The only thing you will achieve from making it forced is disdain for programming.
Do we all disdain math, writing, science, and history because they are forced? I imagine most of us did to some extent, but then again, some of the forced skills have turned out to be useful.
I'm not arguing for either side but I question the idea that CS deserves less attention than the natural sciences in a school curriculum.
I un-downvoted you, because I think it's ridiculous to downvote someone for the content (rather than presentation) of an opinion.
I'd like to see some CS in the standard curriculum, though, and I think I would replace "earth science" with it (in a typical US high school curriculum). "You don't think earth science is important?" is a red herring. Yes, everything is important to some extent, and we don't have time to teach everything, so almost every important subject has to be left out entirely or mostly.
I think a gentle introduction to the methods of programming is even more important. This isn't about computer skills, it's about thinking.
I say this because of experience teaching my own kids to program. It's amazing to me how hard it is to get the kids out of the standard "express your opinion" mode so beloved by the schools into a "nobody cares about your opinion, just whether it works or not" mode that they'll have to be prepared for to deal successfully with life in the real world.

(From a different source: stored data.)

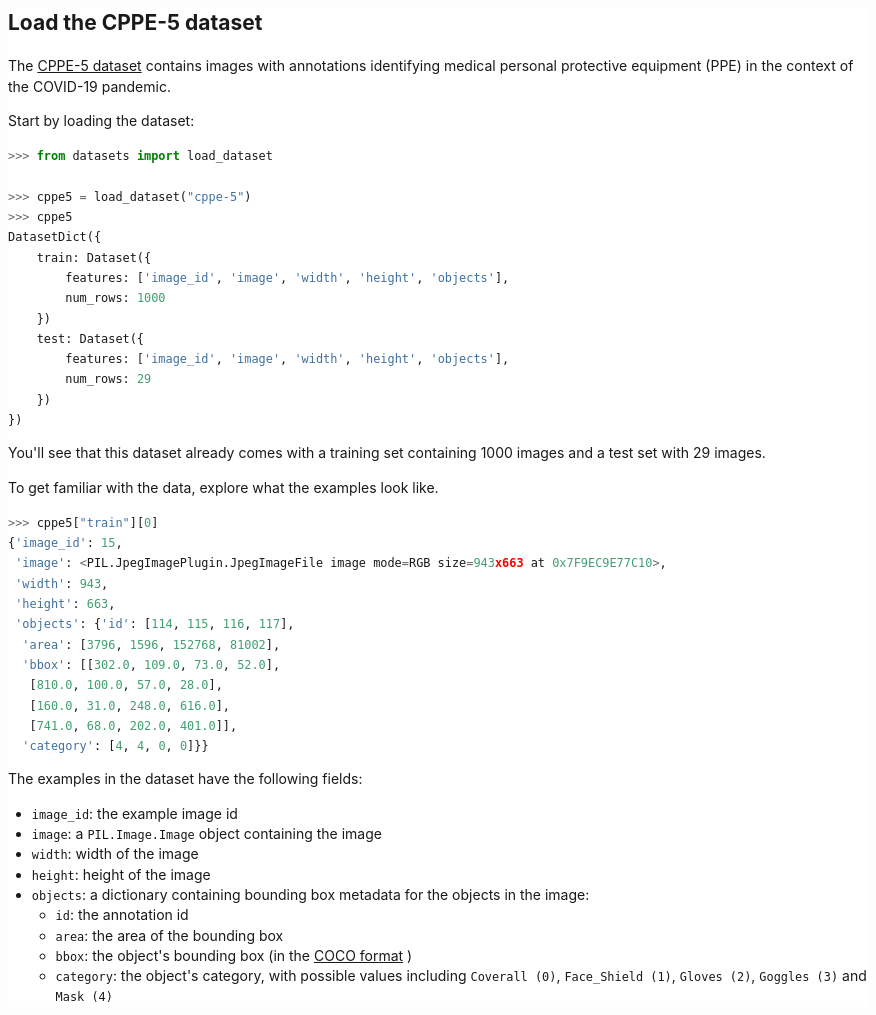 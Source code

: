 ## Load the CPPE-5 dataset

The [CPPE-5 dataset](https://huggingface.co/datasets/cppe-5) contains images with
annotations identifying medical personal protective equipment (PPE) in the context of the COVID-19 pandemic.

Start by loading the dataset:

```py
>>> from datasets import load_dataset

>>> cppe5 = load_dataset("cppe-5")
>>> cppe5
DatasetDict({
    train: Dataset({
        features: ['image_id', 'image', 'width', 'height', 'objects'],
        num_rows: 1000
    })
    test: Dataset({
        features: ['image_id', 'image', 'width', 'height', 'objects'],
        num_rows: 29
    })
})
```

You'll see that this dataset already comes with a training set containing 1000 images and a test set with 29 images.

To get familiar with the data, explore what the examples look like.

```py
>>> cppe5["train"][0]
{'image_id': 15,
 'image': <PIL.JpegImagePlugin.JpegImageFile image mode=RGB size=943x663 at 0x7F9EC9E77C10>,
 'width': 943,
 'height': 663,
 'objects': {'id': [114, 115, 116, 117],
  'area': [3796, 1596, 152768, 81002],
  'bbox': [[302.0, 109.0, 73.0, 52.0],
   [810.0, 100.0, 57.0, 28.0],
   [160.0, 31.0, 248.0, 616.0],
   [741.0, 68.0, 202.0, 401.0]],
  'category': [4, 4, 0, 0]}}
```

The examples in the dataset have the following fields:
- `image_id`: the example image id
- `image`: a `PIL.Image.Image` object containing the image
- `width`: width of the image
- `height`: height of the image
- `objects`: a dictionary containing bounding box metadata for the objects in the image:
  - `id`: the annotation id
  - `area`: the area of the bounding box
  - `bbox`: the object's bounding box (in the [COCO format](https://albumentations.ai/docs/getting_started/bounding_boxes_augmentation/#coco) )
  - `category`: the object's category, with possible values including `Coverall (0)`, `Face_Shield (1)`, `Gloves (2)`, `Goggles (3)` and `Mask (4)`
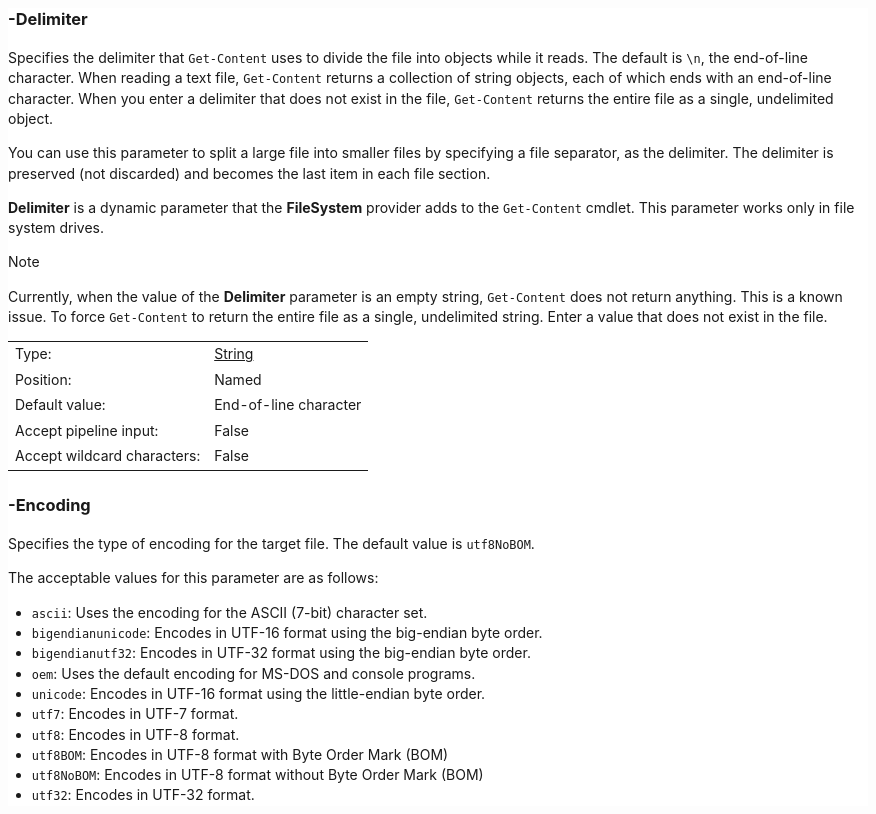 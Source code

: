 [](https://learn.microsoft.com/en-us/powershell/module/microsoft.powershell.management/get-content?view=powershell-7.3#-delimiter)

### -Delimiter

Specifies the delimiter that `Get-Content` uses to divide the file into objects while it reads. The default is `\n`, the end-of-line character. When reading a text file, `Get-Content` returns a collection of string objects, each of which ends with an end-of-line character. When you enter a delimiter that does not exist in the file, `Get-Content` returns the entire file as a single, undelimited object.

You can use this parameter to split a large file into smaller files by specifying a file separator, as the delimiter. The delimiter is preserved (not discarded) and becomes the last item in each file section.

**Delimiter** is a dynamic parameter that the **FileSystem** provider adds to the `Get-Content` cmdlet. This parameter works only in file system drives.

Note

Currently, when the value of the **Delimiter** parameter is an empty string, `Get-Content` does not return anything. This is a known issue. To force `Get-Content` to return the entire file as a single, undelimited string. Enter a value that does not exist in the file.

|   |   |
|---|---|
|Type:|[String](https://learn.microsoft.com/en-us/dotnet/api/system.string)|
|Position:|Named|
|Default value:|End-of-line character|
|Accept pipeline input:|False|
|Accept wildcard characters:|False|

[](https://learn.microsoft.com/en-us/powershell/module/microsoft.powershell.management/get-content?view=powershell-7.3#-encoding)

### -Encoding

Specifies the type of encoding for the target file. The default value is `utf8NoBOM`.

The acceptable values for this parameter are as follows:

- `ascii`: Uses the encoding for the ASCII (7-bit) character set.
- `bigendianunicode`: Encodes in UTF-16 format using the big-endian byte order.
- `bigendianutf32`: Encodes in UTF-32 format using the big-endian byte order.
- `oem`: Uses the default encoding for MS-DOS and console programs.
- `unicode`: Encodes in UTF-16 format using the little-endian byte order.
- `utf7`: Encodes in UTF-7 format.
- `utf8`: Encodes in UTF-8 format.
- `utf8BOM`: Encodes in UTF-8 format with Byte Order Mark (BOM)
- `utf8NoBOM`: Encodes in UTF-8 format without Byte Order Mark (BOM)
- `utf32`: Encodes in UTF-32 format.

And seeing them just try something, scratching their heads, try something else, scratching their heads without ever bothering to methodically walk through their own code line by line to see why it's doing what it's doing is hilarious. And asking them, "well, what exactly should it do?" and getting some vague handwavy answer, then asking for a precise character-by-character description of what it should output along with which line will produce each character and seeing their jaws drop in disbelief is amazing.
Their schools are so busy telling them to "be creative [because it's such a hassle to teach you to be skilled]," "express your [baseless, uninformed] opinions," "draw twenty pictures [because it takes so much time for you to do, me so little time to grade, and no one can objectively dispute my grading]," that to be forced to methodically, deliberately, and precisely reason through the creation of something that has to actually, objectively work, in which personal factors (politics of the teacher, student's ability to BS, etc.) are utterly irrelevant...that is something sorely needed in the curriculum.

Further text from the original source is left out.